Martin Devlin was refreshing on TV One. I tuned into Maori TV and the studio conversation seemed a bit stark and lonesome. The graphics were clunky and old fashioned. Sky's host broadcaster commentary is blessedly straight - and a marked contrast to its usual All Blacks bias.
I wonder about the Sky base being down at the waterfront with boats in the background, but then it is the "City of Sails" after all. I thought the host broadcaster's coverage of the waterfront opening was a bit rough, but maybe that was due to the crowds.
REALITY TV
A US State Department handout for journalists on official government- sponsored tours illustrates how the Americans have been hoist by their own petard.

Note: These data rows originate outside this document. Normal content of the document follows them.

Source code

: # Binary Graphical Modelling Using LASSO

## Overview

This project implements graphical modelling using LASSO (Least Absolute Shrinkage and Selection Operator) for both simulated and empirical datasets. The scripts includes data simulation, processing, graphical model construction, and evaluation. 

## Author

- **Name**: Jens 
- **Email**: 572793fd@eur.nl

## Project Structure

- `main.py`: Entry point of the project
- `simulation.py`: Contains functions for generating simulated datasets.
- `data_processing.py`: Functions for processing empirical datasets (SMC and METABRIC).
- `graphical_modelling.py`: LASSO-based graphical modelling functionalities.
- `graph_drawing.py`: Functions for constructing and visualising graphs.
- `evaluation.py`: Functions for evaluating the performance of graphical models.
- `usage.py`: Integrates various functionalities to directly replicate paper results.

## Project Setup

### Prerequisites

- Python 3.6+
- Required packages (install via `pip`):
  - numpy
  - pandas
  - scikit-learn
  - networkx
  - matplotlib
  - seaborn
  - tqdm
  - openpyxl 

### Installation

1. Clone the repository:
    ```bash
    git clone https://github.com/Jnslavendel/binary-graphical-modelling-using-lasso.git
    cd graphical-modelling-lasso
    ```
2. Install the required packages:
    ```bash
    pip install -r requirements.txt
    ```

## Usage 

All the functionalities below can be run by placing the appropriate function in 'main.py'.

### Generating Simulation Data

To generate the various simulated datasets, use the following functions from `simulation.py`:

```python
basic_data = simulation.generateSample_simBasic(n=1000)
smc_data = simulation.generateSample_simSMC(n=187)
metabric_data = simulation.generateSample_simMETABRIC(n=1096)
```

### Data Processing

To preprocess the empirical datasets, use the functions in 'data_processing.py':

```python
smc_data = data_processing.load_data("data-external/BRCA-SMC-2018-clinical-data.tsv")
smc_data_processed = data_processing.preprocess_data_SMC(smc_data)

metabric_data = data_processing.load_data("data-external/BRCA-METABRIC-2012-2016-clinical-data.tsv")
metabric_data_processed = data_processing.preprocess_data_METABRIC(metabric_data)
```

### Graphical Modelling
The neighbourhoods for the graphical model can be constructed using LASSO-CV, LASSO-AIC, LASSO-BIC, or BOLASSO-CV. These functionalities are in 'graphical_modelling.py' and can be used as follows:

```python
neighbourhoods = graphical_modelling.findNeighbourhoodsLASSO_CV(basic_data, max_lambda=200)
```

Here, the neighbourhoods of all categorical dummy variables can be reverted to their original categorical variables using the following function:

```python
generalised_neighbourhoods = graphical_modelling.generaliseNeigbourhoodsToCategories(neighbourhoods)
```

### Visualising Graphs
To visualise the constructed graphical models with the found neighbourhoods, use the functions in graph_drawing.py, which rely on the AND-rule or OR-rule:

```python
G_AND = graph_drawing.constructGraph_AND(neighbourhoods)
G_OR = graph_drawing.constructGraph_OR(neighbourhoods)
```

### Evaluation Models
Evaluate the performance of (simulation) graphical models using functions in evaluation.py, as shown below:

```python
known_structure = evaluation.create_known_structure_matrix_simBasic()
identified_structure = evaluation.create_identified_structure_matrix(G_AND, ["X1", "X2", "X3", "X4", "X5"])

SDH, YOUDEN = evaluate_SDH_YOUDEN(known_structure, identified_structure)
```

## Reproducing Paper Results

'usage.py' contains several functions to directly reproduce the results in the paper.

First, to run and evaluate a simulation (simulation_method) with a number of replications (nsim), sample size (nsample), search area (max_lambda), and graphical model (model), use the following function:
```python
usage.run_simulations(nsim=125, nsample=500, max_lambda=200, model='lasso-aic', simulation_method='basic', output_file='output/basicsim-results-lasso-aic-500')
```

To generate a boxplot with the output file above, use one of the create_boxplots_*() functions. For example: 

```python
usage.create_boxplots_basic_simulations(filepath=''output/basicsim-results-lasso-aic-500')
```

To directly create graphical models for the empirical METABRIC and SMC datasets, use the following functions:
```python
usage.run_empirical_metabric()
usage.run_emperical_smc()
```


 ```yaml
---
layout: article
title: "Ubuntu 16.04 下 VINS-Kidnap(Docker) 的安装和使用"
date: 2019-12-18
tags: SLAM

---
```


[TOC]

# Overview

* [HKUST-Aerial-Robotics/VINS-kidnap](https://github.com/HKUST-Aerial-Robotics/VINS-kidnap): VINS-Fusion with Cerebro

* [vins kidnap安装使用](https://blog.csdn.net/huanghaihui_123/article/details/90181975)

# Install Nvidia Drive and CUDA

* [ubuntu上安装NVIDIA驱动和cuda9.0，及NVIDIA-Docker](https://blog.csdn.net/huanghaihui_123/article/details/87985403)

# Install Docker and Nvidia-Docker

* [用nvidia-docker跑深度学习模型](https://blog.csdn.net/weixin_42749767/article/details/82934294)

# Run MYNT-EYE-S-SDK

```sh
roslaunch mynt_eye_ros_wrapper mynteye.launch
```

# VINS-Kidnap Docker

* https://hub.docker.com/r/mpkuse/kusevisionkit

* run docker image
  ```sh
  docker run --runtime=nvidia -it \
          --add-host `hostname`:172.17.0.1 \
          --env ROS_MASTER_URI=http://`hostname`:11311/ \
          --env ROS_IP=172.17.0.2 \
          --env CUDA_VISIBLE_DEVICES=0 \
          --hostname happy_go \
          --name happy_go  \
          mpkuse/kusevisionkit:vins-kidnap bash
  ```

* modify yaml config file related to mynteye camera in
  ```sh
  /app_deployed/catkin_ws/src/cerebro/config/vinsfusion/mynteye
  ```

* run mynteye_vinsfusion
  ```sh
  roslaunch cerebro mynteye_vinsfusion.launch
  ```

The shiny booklet "Pop Culture versus Real America" quotes President Barack Obama lamenting: "I know the stereotypes of the United States are out there and I know that many of them are informed not by any direct exchange or dialogue, but by television shows and movies and misinformation."
The booklet takes aim at several shows and movies like Desperate Housewives, Pulp Fiction and The Simpsons.
Never mind Krusty Burgers, the State Department says, suggesting that a lot of Americans are health conscious and down at the farmers market. The attorney antics on Boston Legal are contrasted with their own real-life ethical advocate.
Americans aren't big on irony, but you can't help but smile at the change when Hollywood and TV images once sold the idea of the American Dream. Now they depict a nightmare. And those government-sponsored images avoid mentioning grinding poverty in the Land of the Free.